Since Beach's executive clemency hearing wrapped up in Deer Lodge earlier this month, board members have slogged through hours of conflicting testimony and hundreds of case documents. Last week, the board's workload was augmented when Beach's defense attorney and the state prosecutors fighting his appeal submitted their own discordant closing arguments, with each side advocating or disputing Beach's claims of innocence in writing.
Given the extraordinary volume of information to consider, board members will not announce a clemency decision any time soon, according to executive director Craig Thomas.
“There won't be any decisions until after the board has a chance to hear public testimony at the second hearing,” Thomas said.
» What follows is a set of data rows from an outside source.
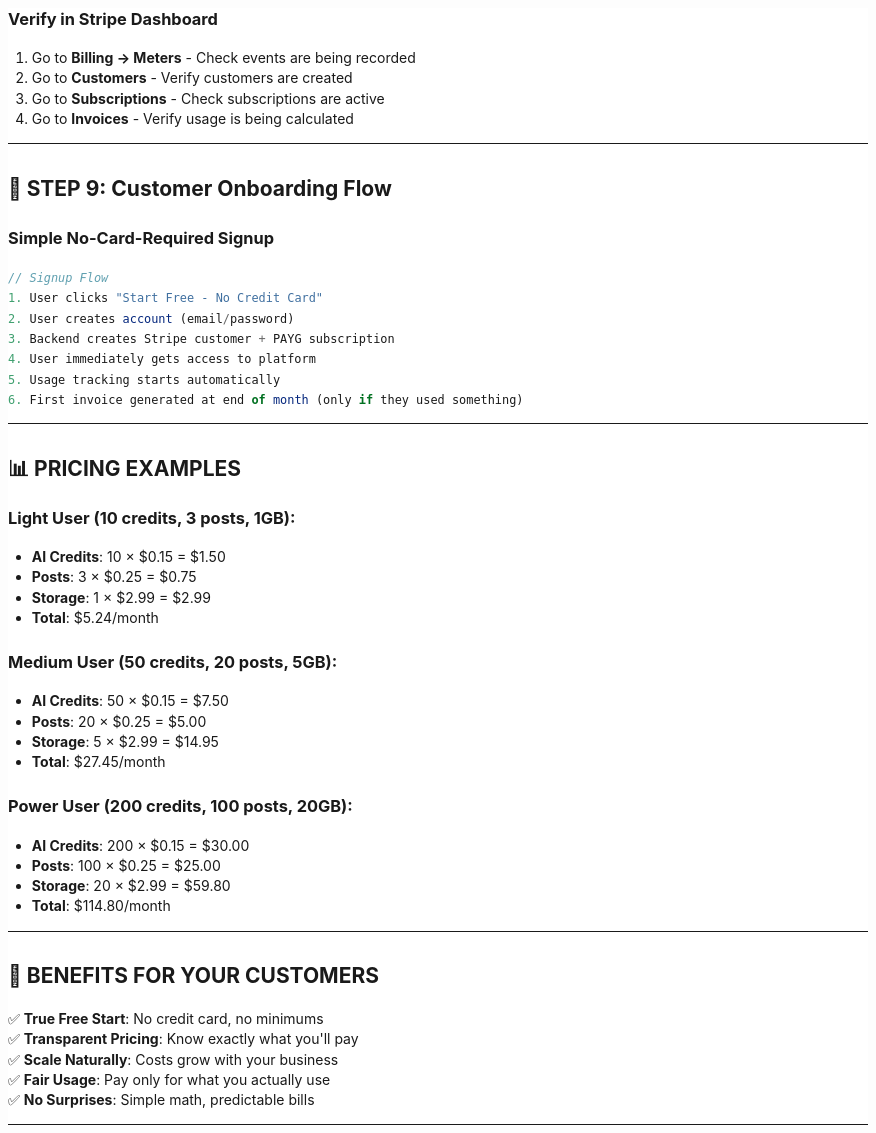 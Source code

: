 ### Verify in Stripe Dashboard

1. Go to **Billing → Meters** - Check events are being recorded
2. Go to **Customers** - Verify customers are created
3. Go to **Subscriptions** - Check subscriptions are active
4. Go to **Invoices** - Verify usage is being calculated

---

## 🎯 STEP 9: Customer Onboarding Flow

### Simple No-Card-Required Signup

```typescript
// Signup Flow
1. User clicks "Start Free - No Credit Card"
2. User creates account (email/password)
3. Backend creates Stripe customer + PAYG subscription
4. User immediately gets access to platform
5. Usage tracking starts automatically
6. First invoice generated at end of month (only if they used something)
```

---

## 📊 PRICING EXAMPLES

### Light User (10 credits, 3 posts, 1GB):
- **AI Credits**: 10 × $0.15 = $1.50
- **Posts**: 3 × $0.25 = $0.75  
- **Storage**: 1 × $2.99 = $2.99
- **Total**: $5.24/month

### Medium User (50 credits, 20 posts, 5GB):
- **AI Credits**: 50 × $0.15 = $7.50
- **Posts**: 20 × $0.25 = $5.00
- **Storage**: 5 × $2.99 = $14.95
- **Total**: $27.45/month

### Power User (200 credits, 100 posts, 20GB):
- **AI Credits**: 200 × $0.15 = $30.00
- **Posts**: 100 × $0.25 = $25.00
- **Storage**: 20 × $2.99 = $59.80
- **Total**: $114.80/month

---

## 🎉 BENEFITS FOR YOUR CUSTOMERS

✅ **True Free Start**: No credit card, no minimums  
✅ **Transparent Pricing**: Know exactly what you'll pay  
✅ **Scale Naturally**: Costs grow with your business  
✅ **Fair Usage**: Pay only for what you actually use  
✅ **No Surprises**: Simple math, predictable bills  

---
The initial hearing began on June 13 and spanned three days, adjourning just one day shy of the 28th anniversary of Kim Nees' brutal murder in Poplar. Attorneys on both sides called a total of 24 witnesses to address Beach's appeal for executive clemency, which could come in the form of a pardon or commutation of his sentence.
The August hearing will rely solely on character witnesses and comments from the public to either support or oppose the no-parole stipulation of Beach's 100-year prison sentence. Beach's family members, friends and fellow inmates will all have an opportunity to speak at the hearing, tentatively set to take place at the Powell County Courthouse.
Beach has been in prison for more than 23 years for bludgeoning Nees, his high school classmate and neighbor, to death. He was convicted at the age of 22 on the basis of a confession he's since maintained was false and coerced by detectives in Louisiana.
His defense team, which includes a New Jersey advocacy group that works to free wrongly convicted inmates, argues that much of the confession doesn't match key evidence found at the murder scene in Poplar, including Beach's descriptions of what Nees was wearing and how he disposed of the body.
Meanwhile, prosecutors at the Attorney General's Office say the confession corroborates too many accurate details to be false. The confession's credibility has also been upheld all the way to the 9th U.S. Circuit Court of Appeals.
For board members to recommend a pardon, they must agree with Beach that the confession was false and coerced. But to deny parole, they would have to discount compelling new evidence turned up by investigators from the advocacy group, called Centurion Ministries. They would also have to dismiss the testimony of witnesses who say two Poplar women, Sissy Atkinson and Maude Grayhawk, have admitted that it was not Beach who attacked and killed Nees, but a group of vengeful women.
On the final day of the hearing, board chairman Vance Curtiss, who authorized the rare clemency hearing, told Beach that board members were charged with an onerous task. Curtiss said it wasn't easy to make sense of so much extensive testimony from two dozen sources.
“I have not made up my mind at this point in time,” he said to Beach. “Whatever comes out of this hearing, we want you to understand we have taken in a lot of information.”
Beach, who testified at his own hearing, said he only confessed to the murder after an exhausting interrogation. Throughout the interrogation, Beach said, detectives threatened and lied to him until he finally “broke weak.”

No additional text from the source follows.